Study design and patient selection
A retrospective longitudinal cohort study was conducted to examine the impact of coverage gaps on subsequent health care outcomes (Figure 1). Monthly HRU and costs for patients with schizophrenia were compared before and after a coverage gap. Also examined was the association between the duration of the coverage gap and monthly HRU and costs. Thus, study outcomes were evaluated both during the baseline and observation periods.

Study design scheme.
Patients included in the study were required to have ≥2 schizophrenia diagnoses (International Classification of Diseases, Ninth Revision, Clinical Modification code 295.xx [schizophrenic disorders] or International Classification of Diseases, Tenth Revision, Clinical Modification [ICD-10-CM] codes F20.xx [schizophrenia], F21 [schizotypal disorder], F25.x [schizoaffective disorders]) during the years of data available for a given state. Additional inclusion criteria were as follows: a gap in Medicaid coverage of ≤12 months, ≥12 months of continuous Medicaid coverage before the gap and after the index date (definition follows), and ≥18 years of age as of the date of the Medicaid re-enrollment record following the first eligible coverage gap (defined as the index date). The 12-month periods preceding and following the gap were defined as the baseline and observation periods, respectively. To examine the association between the duration of the Medicaid coverage gap and monthly HRU and costs, gaps were categorized by duration of 1–89 days, 90–179 days, and 180–365 days based on the frequency of the gap categories.

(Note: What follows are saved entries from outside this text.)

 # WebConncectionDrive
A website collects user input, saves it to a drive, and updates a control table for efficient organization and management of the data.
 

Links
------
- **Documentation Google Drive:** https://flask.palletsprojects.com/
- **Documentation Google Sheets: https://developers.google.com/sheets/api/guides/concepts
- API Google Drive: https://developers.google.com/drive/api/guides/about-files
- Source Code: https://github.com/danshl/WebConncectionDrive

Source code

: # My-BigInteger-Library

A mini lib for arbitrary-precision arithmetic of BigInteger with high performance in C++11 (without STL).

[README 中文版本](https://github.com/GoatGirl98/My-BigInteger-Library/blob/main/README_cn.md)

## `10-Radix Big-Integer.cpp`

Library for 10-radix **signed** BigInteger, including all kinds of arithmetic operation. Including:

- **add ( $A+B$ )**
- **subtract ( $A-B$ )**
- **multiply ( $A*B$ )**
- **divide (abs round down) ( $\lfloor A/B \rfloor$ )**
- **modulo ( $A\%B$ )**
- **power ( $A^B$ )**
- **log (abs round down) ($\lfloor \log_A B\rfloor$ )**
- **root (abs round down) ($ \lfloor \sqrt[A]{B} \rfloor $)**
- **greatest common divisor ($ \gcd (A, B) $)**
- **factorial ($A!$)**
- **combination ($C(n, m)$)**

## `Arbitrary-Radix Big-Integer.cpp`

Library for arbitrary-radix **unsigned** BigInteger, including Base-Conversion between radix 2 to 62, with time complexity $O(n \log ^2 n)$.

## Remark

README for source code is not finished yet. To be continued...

Because reasons for gaps in coverage are not available in Medicaid data, a subset of patients with schizophrenia who are at high risk of incarceration was selected. More specifically, given that male sex and SUD increase the risks of delinquency, 12 –14 a subsample of male schizophrenia patients with SUD (hereinafter referred to as the male-SUD subset) was analyzed separately. The definition of SUD included many alcohol-related and drug dependence-related diagnosis codes, among others (see Table 1 for more details).
Baseline Demographic and Clinical Characteristics in the Overall Population and in the Subset of Male Patients with Substance Use Disorder
1. SUD diagnosis included alcohol dependence syndrome; drug dependence; nondependent abuse of drugs; alcohol-induced mental disorders; drug-induced mental disorders; drug dependence complicating pregnancy, childbirth, or the puerperium; mental and behavioral disorders related to psychoactive substance use; abuse of nonpsychoactive substances; alcohol use complicating pregnancy, childbirth, and the puerperium; drug use complicating pregnancy, childbirth, and the puerperium; pharmacological therapy indicators (methadone; levo-alpha-acetyl-methadol [LAAM]; antabuse [disulfiram]; naltrexone; naloxone; clonidine; bupropion; psychiatric Medication; other replacement medication; buprenorphine); and nonpharmacological therapy indicators (SUD-related rehabilitation and detoxification; SUD-related psychotherapy and counselling).
2. Included typical agents (aripiprazole, aripiprazole lauroxil, asenapine, brexpiprazole, clozapine, cariprazine, iloperidone, lurasidone, olanzapine, paliperidone, quetiapine, risperidone, ziprasidone) and atypical agents (acetophenazine, chlorpromazine, chlorprothixene, flupentixol, fluphenazine, haloperidol, levopromazine, loxapine, mesoridazine, methotrimeprazine, molindone, pericyazine, perphenazine, promazine, thioridazine, thiothixene, thioproperazine, trifluoperazine, triflupromazine, zuclopenthixol).
AP, antipsychotic; FGA, first-generation; LAI, long-acting injectable therapies; OAP, oral antipsychotic; Quan-CCI, Quan-Charlson comorbidity index; SD, standard deviation; SGA, second-generation; SUD, substance use disorder.
Study outcomes
All-cause per-patient per-month (PPPM) HRU was evaluated and included outpatient visits, inpatient visits, ER visits, mental health institute (MHI) admissions, and LTC admissions. Health care costs also were assessed and stratified into the same aforementioned categories. Costs were reported in 2016 US dollars using the medical care component of the consumer price index. 15
Data analytic procedures
Means and standard deviations (SDs) were used to describe continuous variables, frequencies and percentages were used to describe categorical variables. These descriptive statistics were used to assess the within-patient difference in health care costs between the baseline and observation periods in both the overall study population and in the male-SUD subset. A generalized estimating equation model with patient as a repeated measure was used to compare HRUs and costs within patient before and after a gap. Confidence intervals (CIs) and P values were estimated from a nonparametric bootstrap procedure (499 resamples).
In separate analyses, the association between the duration of the gap in coverage and outcomes was assessed with unadjusted and adjusted models. The duration of the gap was included in the models as a set of categorical variables: <90 days (reference), 90–179 days, and 180–365 days. Adjusted models controlled for the following baseline characteristics, including mental health-related variables: gap duration category (variable of interest), age, sex, race, state, region, index year, insurance type (ie, capitated; dual eligibility for Medicaid and Medicare), Quan-Charlson comorbidity index, 16 diagnosis of SUD, diagnosis of hypertension, diagnosis of depression, diagnosis of bipolar disorder, use of antipsychotics (any type), use of antipsychotics (any long-acting type), use of antidepressants, use of anxiolytics, use of mood stabilizers, numbers of baseline outpatient, baseline ER, and baseline inpatient visits, total baseline medical costs, and total baseline pharmacy costs.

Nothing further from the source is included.